That campaign focused on gay marriage, and later on whether employees of Catholic hospitals and universities should have insurance coverage for contraception. In a February 2012 interview on C-SPAN, Catholic Democrats Board member Kathleen Kennedy Townsend strongly supported the administration's efforts to provide wider access to contraceptives, with their potential for decreasing the number of abortions. But in an opinion piece the same week in the Philadelphia Inquirer, Archbishop Chaput said that the administration was motivated by “a seemingly deep distrust of the formative role religious faith has on personal and social conduct, and a deep distaste for religion's moral influence on public affairs.” The Inquirer subsequently interviewed Catholic Democrats’ president Steve Krueger, and reported this exchange of views with Archbishop Chaput:
“While there's nothing wrong with a Catholic bishop being a Republican or a Democrat,” Krueger said, “there's something eerily unsettling when the archbishop's political affiliation and the teaching authority he rightfully claims conflate, so that he becomes more of a partisan political figure than a shepherd." Told of Krueger's criticism, Chaput became visibly annoyed and leaned forward in his chair. "Can a group that calls itself 'Catholic Democrats' talk about politicizing things? That's absolutely ridiculous." Asked if he had a preferred candidate in the presidential elections, Chaput allowed a small smile and shook his head. "I don't talk about candidates," he said. "I just talk about the issues.”

Catholic Democrats took to the air on Public Radio, syndicated Spanish-language radio, and the mainstream print media to support the United States Department of Health and Human Services decision to provide broader access to contraception. Columnist Bill Press, citing Catholic Democrats’ concerns about the bishops’ neglect for poverty-related issues, wrote in April 2012, “When I was growing up a Catholic, the nuns had a phrase for those who obeyed some tenets of the Church but not others: ‘Cafeteria Catholics.’ Today, the biggest ‘Cafeteria Catholics’ are Catholic bishops.”

Catholic Democrats opposed the use of churches to support the Republican presidential ticket. In a study of the matter, Catholic Democrats estimated that the commercial communications value of the USCCB's unprecedented "religious liberty" campaign in 2012 was likely to fall between $60 million and $100 million, based on the estimated percentage of partisan homilies heard by the 26 million Catholics attending mass each week. “If the USCCB were a Super PAC, the value of its campaign would likely top the list of independent expenditure organizations,” said Mr. Krueger in the Huffington Post.

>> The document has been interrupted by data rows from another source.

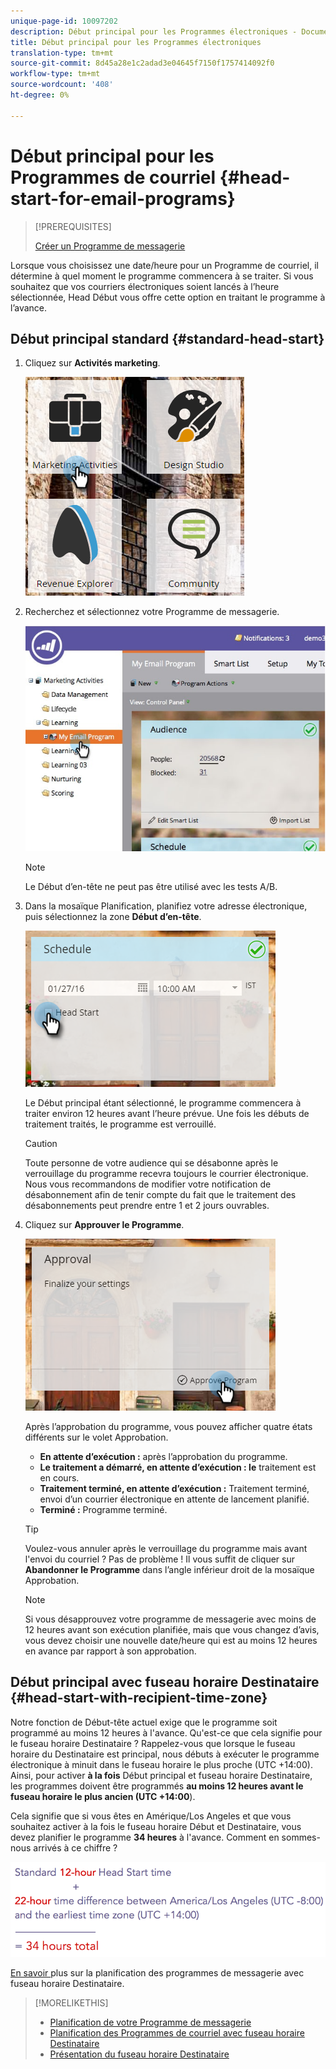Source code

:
 ```yaml
---
unique-page-id: 10097202
description: Début principal pour les Programmes électroniques - Documents marketing - Documentation du produit
title: Début principal pour les Programmes électroniques
translation-type: tm+mt
source-git-commit: 8d45a28e1c2adad3e04645f7150f1757414092f0
workflow-type: tm+mt
source-wordcount: '408'
ht-degree: 0%

---
```



# Début principal pour les Programmes de courriel {#head-start-for-email-programs}

>[!PREREQUISITES]
>
>[Créer un Programme de messagerie](/help/marketo/product-docs/email-marketing/email-programs/creating-an-email-program/create-an-email-program.md)

Lorsque vous choisissez une date/heure pour un Programme de courriel, il détermine à quel moment le programme commencera à se traiter. Si vous souhaitez que vos courriers électroniques soient lancés à l’heure sélectionnée, Head Début vous offre cette option en traitant le programme à l’avance.

## Début principal standard {#standard-head-start}

1. Cliquez sur **Activités marketing**.

   ![](assets/one-1.png)

1. Recherchez et sélectionnez votre Programme de messagerie.

   ![](assets/selectemailprogram-4.jpg)

   >[!NOTE]
   >
   >Le Début d’en-tête ne peut pas être utilisé avec les tests A/B.

1. Dans la mosaïque Planification, planifiez votre adresse électronique, puis sélectionnez la zone **Début d’en-tête**.

   ![](assets/three-1.png)

   Le Début principal étant sélectionné, le programme commencera à traiter environ 12 heures avant l’heure prévue. Une fois les débuts de traitement traités, le programme est verrouillé.

   >[!CAUTION]
   >
   >Toute personne de votre audience qui se désabonne après le verrouillage du programme recevra toujours le courrier électronique. Nous vous recommandons de modifier votre notification de désabonnement afin de tenir compte du fait que le traitement des désabonnements peut prendre entre 1 et 2 jours ouvrables.

1. Cliquez sur **Approuver le Programme**.

   ![](assets/four-1.png)

   Après l’approbation du programme, vous pouvez afficher quatre états différents sur le volet Approbation.

   * **En attente d’exécution :** après l’approbation du programme.
   * **Le traitement a démarré, en attente d’exécution : le** traitement est en cours.
   * **Traitement terminé, en attente d’exécution :** Traitement terminé, envoi d’un courrier électronique en attente de lancement planifié.
   * **Terminé :** Programme terminé.

   >[!TIP]
   >
   >Voulez-vous annuler après le verrouillage du programme mais avant l&#39;envoi du courriel ? Pas de problème ! Il vous suffit de cliquer sur **Abandonner le Programme** dans l’angle inférieur droit de la mosaïque Approbation.

   >[!NOTE]
   >
   >Si vous désapprouvez votre programme de messagerie avec moins de 12 heures avant son exécution planifiée, mais que vous changez d’avis, vous devez choisir une nouvelle date/heure qui est au moins 12 heures en avance par rapport à son approbation.

## Début principal avec fuseau horaire Destinataire {#head-start-with-recipient-time-zone}

Notre fonction de Début-tête actuel exige que le programme soit programmé au moins 12 heures à l&#39;avance. Qu&#39;est-ce que cela signifie pour le fuseau horaire Destinataire ? Rappelez-vous que lorsque le fuseau horaire du Destinataire est principal, nous débuts à exécuter le programme électronique à minuit dans le fuseau horaire le plus proche (UTC +14:00). Ainsi, pour activer **à la fois** Début principal et fuseau horaire Destinataire, les programmes doivent être programmés **au moins 12 heures avant le fuseau horaire le plus ancien (UTC +14:00**).

Cela signifie que si vous êtes en Amérique/Los Angeles et que vous souhaitez activer à la fois le fuseau horaire Début et Destinataire, vous devez planifier le programme **34 heures** à l&#39;avance. Comment en sommes-nous arrivés à ce chiffre ?

![](assets/image2017-12-5-13-3a11-3a46.png)

[En savoir ](/help/marketo/product-docs/email-marketing/email-programs/email-program-actions/scheduling-with-recipient-time-zone/schedule-email-programs-with-recipient-time-zone.md) plus sur la planification des programmes de messagerie avec fuseau horaire Destinataire.

>[!MORELIKETHIS]
>
>* [Planification de votre Programme de messagerie](/help/marketo/product-docs/email-marketing/email-programs/email-program-actions/schedule-your-email-program.md)
>* [Planification des Programmes de courriel avec fuseau horaire Destinataire](/help/marketo/product-docs/email-marketing/email-programs/email-program-actions/scheduling-with-recipient-time-zone/schedule-email-programs-with-recipient-time-zone.md)
>* [Présentation du fuseau horaire Destinataire](/help/marketo/product-docs/email-marketing/email-programs/email-program-actions/scheduling-with-recipient-time-zone/understanding-recipient-time-zone.md)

Also in 2012, Catholic Democrats opposed efforts to politicize Catholic parishes by reaching out directly to all the parishes in Governor Romney's home state of Massachusetts and in the battleground state of Virginia, outlining for pastors the USCCB's own guidelines forbidding electioneering by political parties in Catholic parishes.

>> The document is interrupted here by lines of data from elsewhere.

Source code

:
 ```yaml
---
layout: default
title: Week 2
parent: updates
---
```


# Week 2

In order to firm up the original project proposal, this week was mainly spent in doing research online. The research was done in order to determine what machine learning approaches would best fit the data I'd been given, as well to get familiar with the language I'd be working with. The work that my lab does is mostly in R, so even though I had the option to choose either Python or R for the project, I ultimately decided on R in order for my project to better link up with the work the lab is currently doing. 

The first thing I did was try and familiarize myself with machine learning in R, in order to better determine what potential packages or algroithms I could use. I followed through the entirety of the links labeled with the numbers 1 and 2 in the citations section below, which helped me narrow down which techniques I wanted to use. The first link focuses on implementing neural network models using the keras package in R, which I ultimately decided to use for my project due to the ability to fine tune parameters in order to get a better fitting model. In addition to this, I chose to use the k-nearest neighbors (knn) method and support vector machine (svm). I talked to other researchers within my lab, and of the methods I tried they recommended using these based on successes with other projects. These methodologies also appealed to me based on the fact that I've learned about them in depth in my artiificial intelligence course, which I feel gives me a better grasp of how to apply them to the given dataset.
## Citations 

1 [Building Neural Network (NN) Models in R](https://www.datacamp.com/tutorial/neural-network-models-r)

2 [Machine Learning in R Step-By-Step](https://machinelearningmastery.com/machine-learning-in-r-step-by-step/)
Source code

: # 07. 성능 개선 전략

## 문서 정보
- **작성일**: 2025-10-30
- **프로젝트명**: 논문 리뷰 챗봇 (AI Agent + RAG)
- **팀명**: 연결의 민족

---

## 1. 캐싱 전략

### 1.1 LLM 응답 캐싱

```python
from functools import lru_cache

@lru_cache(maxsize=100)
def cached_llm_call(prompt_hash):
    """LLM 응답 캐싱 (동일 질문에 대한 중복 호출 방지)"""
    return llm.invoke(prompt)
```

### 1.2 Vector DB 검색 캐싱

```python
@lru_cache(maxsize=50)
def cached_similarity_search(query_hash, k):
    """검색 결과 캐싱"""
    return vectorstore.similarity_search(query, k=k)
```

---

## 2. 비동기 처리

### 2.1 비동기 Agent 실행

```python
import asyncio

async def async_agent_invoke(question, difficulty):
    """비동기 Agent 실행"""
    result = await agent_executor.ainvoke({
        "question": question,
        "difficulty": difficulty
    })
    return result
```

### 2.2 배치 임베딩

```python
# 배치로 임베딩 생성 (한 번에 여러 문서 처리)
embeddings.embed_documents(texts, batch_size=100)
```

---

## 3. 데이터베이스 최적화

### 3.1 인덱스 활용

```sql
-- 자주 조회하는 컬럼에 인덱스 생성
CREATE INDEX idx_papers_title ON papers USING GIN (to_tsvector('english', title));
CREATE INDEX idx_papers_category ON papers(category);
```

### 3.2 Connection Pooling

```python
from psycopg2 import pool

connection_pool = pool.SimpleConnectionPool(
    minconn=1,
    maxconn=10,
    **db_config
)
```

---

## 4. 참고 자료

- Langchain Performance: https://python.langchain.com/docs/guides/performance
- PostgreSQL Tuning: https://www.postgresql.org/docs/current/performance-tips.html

Gov. Romney chose U.S. Representative Paul Ryan, a Catholic, as his running mate in August 2012. Catholic Democrats pointed out the inconsistencies between Rep Ryan's previous budget proposals and the Catholic “preferential option for the poor,” citing opposition from a wide array of Catholic theologians and other professors, Catholic nuns, and Bishops Stephen Blaire and Howard Hubbard. “The selection of U.S. Representative Paul Ryan as Mitt Romney’s running mate puts the Ryan budget, the role of the Catholic Social Justice Tradition, and the ways we as a society can help the poor at the center of this campaign,” said Professor Nick Cafardi, a member of the board of Catholic Democrats.

When Rep. Ryan met Vice President Joseph Biden in a historic televised debate between two Catholic vice presidential candidates, Catholic Democrats hosted debate watch parties across the country preceded by a roundtable conference call discussion featuring Sr. Simone Campbell of Network, Dean Cafardi, and Dr. Whelan from Catholic Democrats. The focus of that discussion was rising poverty and the differences between the two campaigns on strategies to accelerate the recovery of the U.S. economy.

=== “America Undecided: Catholic, Independent and Social Justice Perspectives on Election 2012" ===
In the fall of 2012, Dr. Whelan joined forces with two former University of Notre Dame law professors and law school deans, Douglas Kmiec and Ed Gaffney, to write the book "America Undecided: Catholic, Independent and Social Justice Perspectives on Election 2012." Prof Gaffney is a religious liberty scholar and Prof Kmiec a nationally known constitutional law expert. They argued that there was no merit to the idea that the Obama administration was opposed to religious liberty or hostile to Catholicism. The book begins by chronicling the Catholic influence on the early life of President Barack Obama, who attended Catholic school in Jakarta Indonesia as a child. His mother, Ann Dunham, worked collaboratively for 20 years with a Dutch Jesuit in a Catholic vocational school in Jakarta, trying to advance the economic prospects of a population emerging there from colonialism. Dr. Whelan interviewed a group of Catholic priests who had hired Mr. Obama in 1985 to work in Chicago Catholic parishes as a community organizer.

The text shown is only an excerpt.